Robyn, well. . . most of the ink spilled lately has been about Robyn, Kody's demure new wife, she who cries at the drop of a hat, has a cuter and slimmer figure than any of them, and is now (surprise!) pregnant. The blown fuse of the other three's expired fertility seemed to give Kody license to look for a fourth table leg so he could continue to dine on a richly-varied sexual diet.

This show is so weird about sex. Though in a way, the show is about sex, or at least patriarchal sexual arrangements that most people would find distasteful, everyone kind of pretends it isn't happening. Kody admonishes the fifteen or so teenagers in the family that they can't be "sexual" until they graduate from high school, or turn thirty, whichever comes first. Telling a teenager not to be "sexual" is like telling them not to blink their eyes. It's practically a recipe for shame as they try to cope (alone) with bodies that don't always co-operate. This is not to mention yet another of the dozens of contradictions in the household: they can't be "sexual", when Kody can roll around with four different chicks, of his own choosing of course, and get them pregnant into the bargain.

This past episode featured the Brown family, now trying to maintain four large houses in Las Vegas on no income, going on a furniture-buying binge. For a fundamentalist family who supposedly lives for their faith, this clan is awfully materialistic (and hardly ever mentions God or prayer or anything spiritual, except for having their kids join a Presbyterian youth group "as a social outlet").

TV has become something of a freak show, with two-foot-tall doctors delivering babies not much bigger than they are, people cramming their houses up to the ceiling with foul garbage, and (even) so-called mediums with grating voices telling gullible clients, "Oh yes, I see him standing right there in front of you!" while their eyes brim over with gratitude and hopeless hope.

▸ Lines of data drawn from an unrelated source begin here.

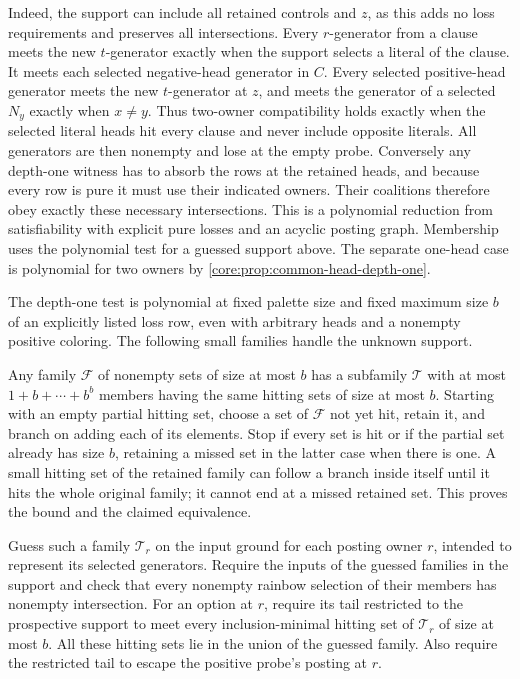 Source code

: Indeed, the support can include all retained
controls and $z$, as this adds no loss requirements
and preserves all intersections. Every $r$-generator
from a clause meets the new $t$-generator exactly
when the support selects a literal of the clause.
It meets each selected negative-head generator in
$C$. Every selected positive-head generator meets
the new $t$-generator at $z$, and meets the generator
of a selected $N_y$ exactly when $x\ne y$.
Thus two-owner compatibility holds exactly when
the selected literal heads hit every clause and
never include opposite literals. All generators
are then nonempty and lose at the empty probe.
Conversely any depth-one witness has to absorb
the rows at the retained heads, and because every
row is pure it must use their indicated owners.
Their coalitions therefore obey exactly these
necessary intersections. This is a polynomial
reduction from satisfiability with explicit pure
losses and an acyclic posting graph. Membership
uses the polynomial test for a guessed support
above. The separate one-head case is polynomial
for two owners by \cref{core:prop:common-head-depth-one}.

The depth-one test is polynomial at fixed palette
size and fixed maximum size $b$ of an explicitly
listed loss row, even with arbitrary heads and a
nonempty positive coloring. The following small
families handle the unknown support.

Any family $\mathcal F$ of nonempty sets of size
at most $b$ has a subfamily $\mathcal T$ with at
most $1+b+\cdots+b^b$ members having the same
hitting sets of size at most $b$. Starting with
an empty partial hitting set, choose a set of
$\mathcal F$ not yet hit, retain it, and branch
on adding each of its elements. Stop if every
set is hit or if the partial set already has
size $b$, retaining a missed set in the latter
case when there is one. A small hitting set of
the retained family can follow a branch inside
itself until it hits the whole original family;
it cannot end at a missed retained set. This
proves the bound and the claimed equivalence.

Guess such a family $\mathcal T_r$ on the input
ground for each posting owner $r$, intended to
represent its selected generators. Require the
inputs of the guessed families in the support
and check that every nonempty rainbow selection
of their members has nonempty intersection.
For an option at $r$, require its tail restricted
to the prospective support to meet every
inclusion-minimal hitting set of $\mathcal T_r$
of size at most $b$. All these hitting sets lie
in the union of the guessed family. Also require
the restricted tail to escape the positive
probe's posting at $r$.

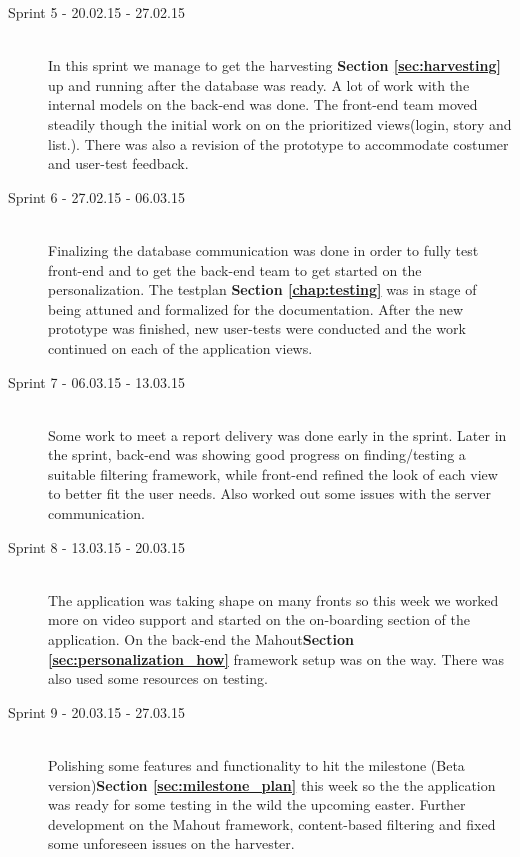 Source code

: \begin{description}
	\item[Sprint 5 - 20.02.15 - 27.02.15] \hfill \\ 
	In this sprint we manage to get the harvesting \textbf {Section \ref{sec:harvesting}} up and running after the database was ready. A lot of work with the internal models on the back-end was done. The front-end team moved steadily though the initial work on on the prioritized views(login, story and list.). There was also a revision of the prototype to accommodate costumer and user-test feedback.
		
	\item[Sprint 6 - 27.02.15 - 06.03.15] \hfill \\ 
	Finalizing the database communication was done in order to fully test front-end and to get the back-end team to get started on the personalization. The testplan \textbf {Section \ref*{chap:testing}} was in stage of being attuned and formalized for the documentation. After the new prototype was finished, new user-tests were conducted and the work continued on each of the application views.
	
	\item[Sprint 7 - 06.03.15 - 13.03.15] \hfill \\ 
	Some work to meet a report delivery was done early in the sprint. Later in the sprint, back-end was showing good progress on finding/testing a suitable filtering framework, while front-end refined the look of each view to better fit the user needs. Also worked out some issues with the server communication.
	
	\item[Sprint 8 - 13.03.15 - 20.03.15] \hfill \\ 
	The application was taking shape on many fronts so this week we worked more on video support and started on the on-boarding section of the application. On the back-end the Mahout\textbf {Section \ref{sec:personalization_how}} framework setup was on the way. There was also used some resources on testing.

	\item[Sprint 9 - 20.03.15 - 27.03.15] \hfill \\ 
	Polishing some features and functionality to hit the milestone (Beta version)\textbf {Section \ref{sec:milestone_plan}} this week so the the application was ready for some testing in the wild the upcoming easter. Further development on the Mahout framework, content-based filtering and fixed some unforeseen issues on the harvester.
	

\end{description}
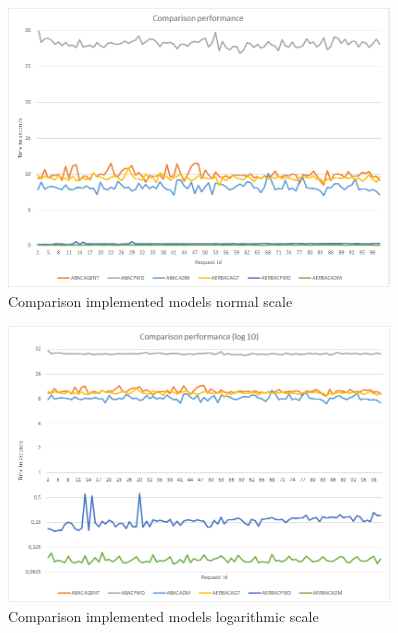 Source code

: \begin{figure}[h]
    \centering
    \includegraphics[width=0.9\textwidth, height=0.6\textwidth]{Img/Performance/Perf.png}
    \caption{Comparison implemented models normal scale}
\end{figure}
\begin{figure}[h]
    \centering
    \includegraphics[width=0.9\textwidth, height=0.6\textwidth]{Img/Performance/PerfLog10.png}
    \caption{Comparison implemented models logarithmic scale}
\end{figure}

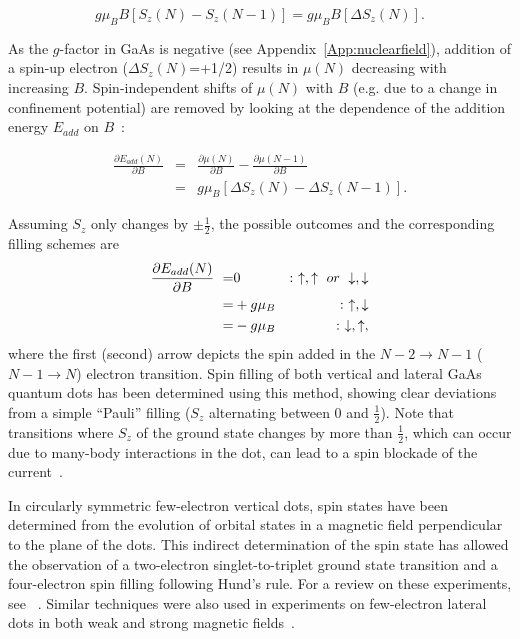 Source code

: \documentclass[rmp,twocolumn,aps]{revtex4}
\begin{document}
\begin{equation}
     g \mu_B B \left[S_z(N)-S_z(N\!-\!1)\right] = g \mu_B B \left[ \Delta S_z(N)\right].
\end{equation}

As the $g$-factor in GaAs is negative (see
Appendix~\ref{App:nuclearfield}), addition of a spin-up electron
($\Delta S_z(N)$=+1/2) results in $\mu(N)$ decreasing with
increasing $B$. Spin-independent shifts of $\mu(N)$ with $B$ (e.g.
due to a change in confinement potential) are removed by looking
at the dependence of the addition energy $E_{add}$ on
$B$~\cite{WeisPRL1993}:

\begin{eqnarray}
    \frac{\partial E_{add}(N)}{\partial B}&=&\frac{\partial\mu(N)}{\partial B}-\frac{\partial\mu(N\!-\!1)}{\partial B}\nonumber \\
    &=& g \mu_B \left[ \Delta S_z(N)-\Delta S_z(N\!-\!1) \right].
\end{eqnarray}

Assuming $S_z$ only changes by $\pm\frac{1}{2}$, the possible
outcomes and the corresponding filling schemes are
\begin{eqnarray*}
 \frac{\partial E_{add}(N)}{\partial B}\ =&0 &:\ \ua, \ua \ or\ \da , \da \\
=& +g \mu_B &:\ \ua, \da \\
=& -g \mu_B &:\ \da , \ua ,
\end{eqnarray*}
where the first (second) arrow depicts the spin added in the
$N\!-\!2 \rightarrow N\!-\!1$ ($N\!-\!1 \rightarrow N$) electron
transition. Spin filling of both vertical \cite{Sasaki98} and
lateral GaAs quantum dots \cite{Duncan00,Lindmann02,PotokPRL2003}
has been determined using this method, showing clear deviations
from a simple ``Pauli'' filling ($S_z$ alternating between 0 and
$\frac{1}{2}$). Note that transitions where $S_z$ of the ground state changes by more
than $\frac{1}{2}$, which can occur due to many-body interactions in the dot, can lead to a spin blockade of the
current~\cite{Weinmann, KorkusinskiPRL2004}.

In circularly symmetric few-electron vertical dots, spin states
have been determined from the evolution of orbital states in a
magnetic field perpendicular to the plane of the dots. This
indirect determination of the spin state has allowed the
observation of a two-electron singlet-to-triplet ground state
transition and a four-electron spin filling following Hund's rule.
For a review on these experiments, see ~\textcite{kouwenhoven01}.
Similar techniques were also used in experiments on few-electron lateral dots in both weak and strong magnetic fields~\cite{CiorgaPRB2000,Kyriakidis02}.
\end{document}
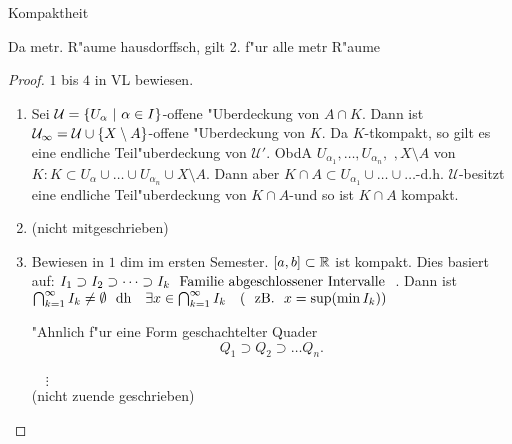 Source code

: \documentclass[class=article, crop=false]{standalone}
\begin{document}
\begin{zettel}{Kompaktheit}
    \begin{remark}
    Da metr. R"aume hausdorffsch, gilt 2. f"ur alle metr R"aume
    \end{remark}
    \begin{proof}
        $1$ bis $4$ in VL bewiesen.
        \begin{enumerate}
            \item Sei $\mathcal{U} = \set{U_{\alpha}}{\alpha \in  I}$-offene "Uberdeckung von $A \cap K$. Dann ist $\mathcal{U_{1}}= \mathcal{U}\cup \set{X \setminus  A}$-offene "Uberdeckung von $K$. Da $K$-tkompakt, so gilt es eine endliche Teil"uberdeckung von $\mathcal{U}'$. ObdA $U_{\alpha_1}, \dots, U_{\alpha_n}, $  $,X \setminus A$ von $K: K \subset  U_{\alpha} \cup \dots \cup U_{\alpha_{n}} \cup X \setminus A$. Dann aber $K \cap  A \subset U_{\alpha_{1}} \cup  \dots \cup \dots$-d.h. $\mathcal{U}$-besitzt eine endliche Teil"uberdeckung von $K \cap  A$-und so ist $K \cap  A $ kompakt.
            \item (nicht mitgeschrieben)
            \item Bewiesen in $1$ dim im ersten Semester. $[a,b]  \subset \mathbb{R} $ ist kompakt. Dies basiert auf:
$I_1 \supset I_2 \supset  \dots \supset I_k \tx{ Familie abgeschlossener Intervalle } $. Dann ist 
    $\bigcap_{k=1}^{\infty} I_k \neq  \emptyset \tx{ dh }  \exists x \in  \bigcap_{k=1}^{\infty} I_k \quad (\tx{ zB. } x =\sup(\min I_k))$

"Ahnlich f"ur eine Form geschachtelter Quader
\[
Q_1 \supset Q_2 \supset \dots Q_n
.\]\\
    $\quad\vdots$ \\
(nicht zuende geschrieben)

        \end{enumerate}
    \end{proof}
\end{zettel}
\end{document}
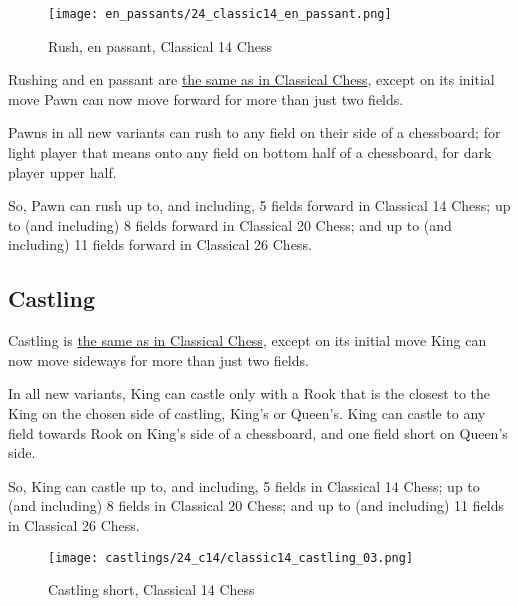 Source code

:\noindent
\begin{wrapfigure}{l}{0.4\textwidth}
\centering
\texttt{[image: en\_passants/24\_classic14\_en\_passant.png]}
\caption{Rush, en passant, Classical 14 Chess}
\label{fig:24_classic14_en_passant}
\end{wrapfigure}
Rushing and en passant are
\href{https://en.wikipedia.org/wiki/En\_passant}{the same as in Classical Chess},
except on its initial move Pawn can now move forward for more than just two
fields.

Pawns in all new variants can rush to any field on their side of a chessboard;
for light player that means onto any field on bottom half of a chessboard, for
dark player upper half.

So, Pawn can rush up to, and including, 5 fields forward in Classical 14 Chess;
up to (and including) 8 fields forward in Classical 20 Chess; and up to (and
including) 11 fields forward in Classical 26 Chess.


\subsection*{Castling}
\label{sec:Simple variants/Classical Chess variants/Castling}

Castling is
\href{https://en.wikipedia.org/wiki/Castling}{the same as in Classical Chess},
except on its initial move King can now move sideways for more than just two
fields.

In all new variants, King can castle only with a Rook that is the closest to the
King on the chosen side of castling, King's or Queen's. King can castle to any
field towards Rook on King's side of a chessboard, and one field short on Queen's
side.

So, King can castle up to, and including, 5 fields in Classical 14 Chess;
up to (and including) 8 fields in Classical 20 Chess; and up to (and
including) 11 fields in Classical 26 Chess.

\noindent
\begin{figure}[!h]
\texttt{[image: castlings/24\_c14/classic14\_castling\_03.png]}
\vspace*{-1.4\baselineskip}
\caption{Castling short, Classical 14 Chess}
\label{fig:classic14_castling_03}
\end{figure}

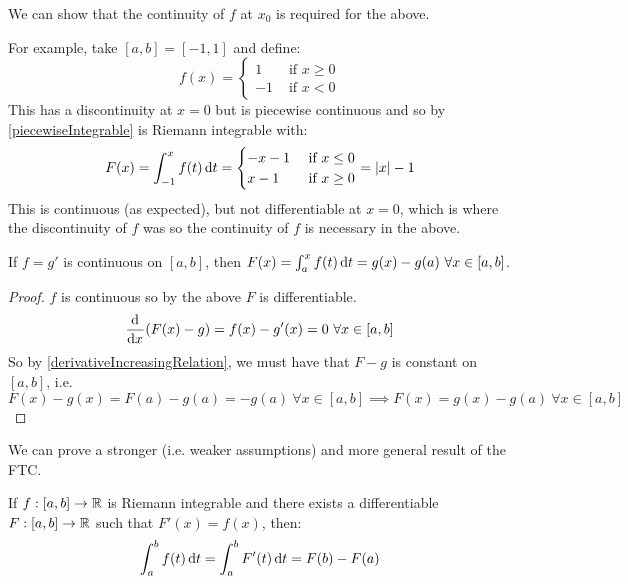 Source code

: \documentclass[../main.tex]{subfiles}
\begin{document}
\begin{example}
  We can show that the continuity of $f$ at $x_0$ is required for the above.

  For example, take $[a, b] = [-1, 1]$ and define:
  \[
    f(x) = \begin{cases}
    1 & \text{ if } x \geq 0\\
    -1 & \text{ if } x < 0
    \end{cases}
  \]
  This has a discontinuity at $x = 0$ but is piecewise continuous and so by \cref{piecewiseIntegrable} is Riemann integrable with:
  \[
    F(x) = \int_{-1}^{x} f(t) \d{t} = \begin{cases}
    -x - 1 & \text{ if } x\leq 0 \\
    x - 1 & \text{ if } x \geq 0
    \end{cases} = |x| - 1
  \]
  This is continuous (as expected), but not differentiable at $x = 0$, which is where the discontinuity of $f$ was so the continuity of $f$ is necessary in the above.
\end{example}
\begin{corollary}
  If $f = g'$ is continuous on $[a, b]$, then $F(x) = \int_{a}^{x} f(t) \d{t} = g(x) - g(a)\ \forall x \in [a, b]$. \label{ftcCoro}
\end{corollary}
\begin{proof}
  $f$ is continuous so by the above $F$ is differentiable.
  \[
    \deriv{}{x}(F(x) - g) = f(x) - g'(x) = 0\ \forall x \in [a, b]
  \]
  So by \cref{derivativeIncreasingRelation}, we must have that $F - g$ is constant on $[a, b]$, i.e.
  \[
    F(x) - g(x) = F(a) - g(a) = -g(a)\ \forall x \in [a, b] \implies F(x) = g(x) - g(a)\ \forall x \in [a, b]
  \]
\end{proof}
We can prove a stronger (i.e. weaker assumptions) and more general result of the FTC.
\begin{theorem}
  If $f: [a, b] \to \R$ is Riemann integrable and there exists a differentiable $F: [a, b] \to \R$ such that $F'(x) = f(x)$, then: \label{FTC}
  \[
    \int_{a}^{b} f(t) \d{t} = \int_{a}^{b} F'(t) \d{t} = F(b) - F(a)
  \]
\end{theorem}
\end{document}
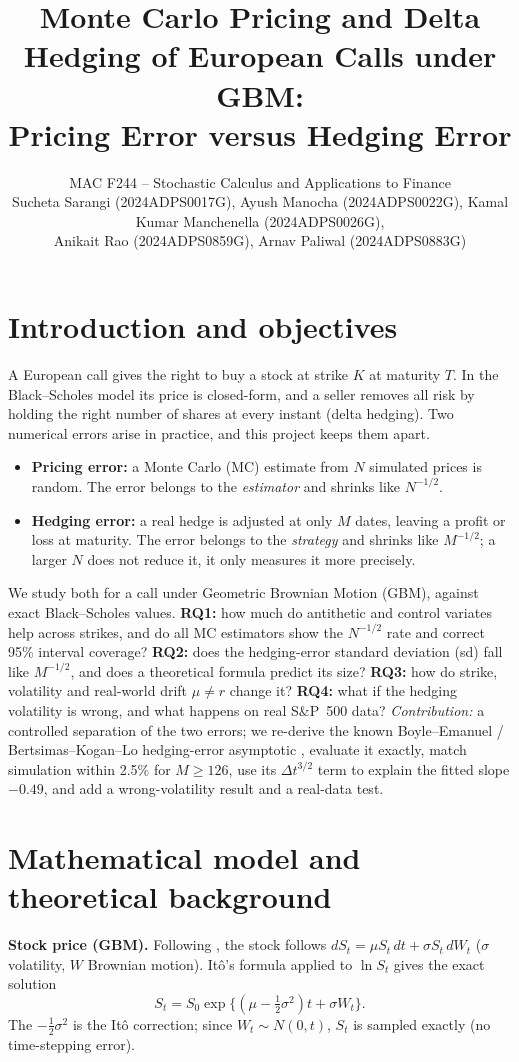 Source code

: \documentclass[10pt,a4paper]{article}
\title{\large\bfseries Monte Carlo Pricing and Delta Hedging of European Calls under GBM:\\ Pricing Error versus Hedging Error}
\author{MAC F244 -- Stochastic Calculus and Applications to Finance \\
\small Sucheta Sarangi (2024ADPS0017G), Ayush Manocha (2024ADPS0022G), Kamal Kumar Manchenella (2024ADPS0026G),\\ \small Anikait Rao (2024ADPS0859G), Arnav Paliwal (2024ADPS0883G)}
\date{}
\begin{document}
\maketitle

\section{Introduction and objectives}
A European call gives the right to buy a stock at strike $K$ at maturity $T$. In the Black--Scholes model \cite{bs} its price is closed-form, and a seller removes all risk by holding the right number of shares at every instant (delta hedging). Two numerical errors arise in practice, and this project keeps them apart.
\begin{itemize}
\item \textbf{Pricing error:} a Monte Carlo (MC) estimate from $N$ simulated prices is random. The error belongs to the \emph{estimator} and shrinks like $N^{-1/2}$.
\item \textbf{Hedging error:} a real hedge is adjusted at only $M$ dates, leaving a profit or loss at maturity. The error belongs to the \emph{strategy} and shrinks like $M^{-1/2}$; a larger $N$ does not reduce it, it only measures it more precisely.
\end{itemize}
We study both for a call under Geometric Brownian Motion (GBM), against exact Black--Scholes values. \textbf{RQ1:} how much do antithetic and control variates help across strikes, and do all MC estimators show the $N^{-1/2}$ rate and correct 95\% interval coverage? \textbf{RQ2:} does the hedging-error standard deviation (sd) fall like $M^{-1/2}$, and does a theoretical formula predict its size? \textbf{RQ3:} how do strike, volatility and real-world drift $\mu\neq r$ change it? \textbf{RQ4:} what if the hedging volatility is wrong, and what happens on real S\&P~500 data? \emph{Contribution:} a controlled separation of the two errors; we re-derive the known Boyle--Emanuel / Bertsimas--Kogan--Lo hedging-error asymptotic \cite{be,bkl}, evaluate it exactly, match simulation within 2.5\% for $M\ge126$, use its $\Delta t^{3/2}$ term to explain the fitted slope $-0.49$, and add a wrong-volatility result and a real-data test.

\section{Mathematical model and theoretical background}
\textbf{Stock price (GBM).} Following \cite{sh}, the stock follows $dS_t=\mu S_t\,dt+\sigma S_t\,dW_t$ ($\sigma$ volatility, $W$ Brownian motion). It\^o's formula applied to $\ln S_t$ gives the exact solution
\begin{equation}S_t=S_0\exp\{(\mu-\tfrac12\sigma^2)t+\sigma W_t\}.\end{equation}
The $-\frac12\sigma^2$ is the It\^o correction; since $W_t\sim N(0,t)$, $S_t$ is sampled exactly (no time-stepping error).
\end{document}

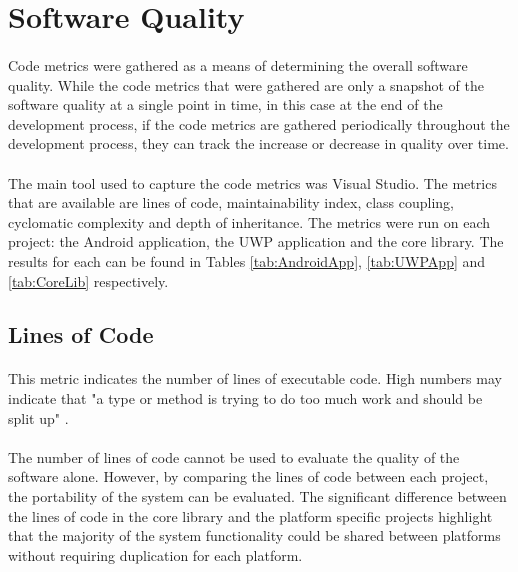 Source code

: \section{Software Quality}{
	\label{sec:Quality}
	\paragraph{}{
	Code metrics were gathered as a means of determining the overall software quality. While the code metrics that were gathered are only a snapshot of the software quality at a single point in time, in this case at the end of the development process, if the code metrics are gathered periodically throughout the development process, they can track the increase or decrease in quality over time.
	}
	\paragraph{}{
	The main tool used to capture the code metrics was Visual Studio. The metrics that are available are lines of code, maintainability index, class coupling, cyclomatic complexity and depth of inheritance. The metrics were run on each project: the Android application, the UWP application and the core library. The results for each can be found in Tables \ref{tab:AndroidApp}, \ref{tab:UWPApp} and \ref{tab:CoreLib} respectively.
	}
	
	\subsection*{Lines of Code}
		\paragraph{}{
		This metric indicates the number of lines of executable code. High numbers may indicate that "a type or method is trying to do too much work and should be split up" \cite{CodeMetrics}.
		}
		\paragraph{}{
		The number of lines of code cannot be used to evaluate the quality of the software alone. However,  by comparing the lines of code between each project, the portability of the system can be evaluated. The significant difference between the lines of code in the core library and the platform specific projects highlight that the majority of the system functionality could be shared between platforms without requiring duplication for each platform.
		}
		
}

Network TV isn't much better, with shows like Pan Am and The Playboy Club trying unsuccessfully to coat-tail on Mad Men's phenomenally original influence. (And by the way, why in HELL'S name do we have to wait until February to see Season 5 of Mad Men? Whose brilliantly shitty idea was that? Don't they realize how much momentum they will lose by then? The show is committing suicide, but only because its creator Matthew Weiner is having a prima donna hissy-fit over commercial time.)

So. . . the one truly watchable show is being withheld, with perhaps fatal results. I will admit that my habit of watching Hoarders and Sister Wives and junk like that is about as healthy and justifiable as eating massive amounts of movie popcorn saturated with salt and "golden topping".

But when SW runs out of steam, which it might when the last wife finally passes through menopause and the seventh house explodes, there's always Sister Wives: The Musical!, featuring those merry wives of Kody doing high-kicks and pole-dancing in a joyous celebration of how love should be "multiplied, not divided".

Until the law arrives, and subtracts them all.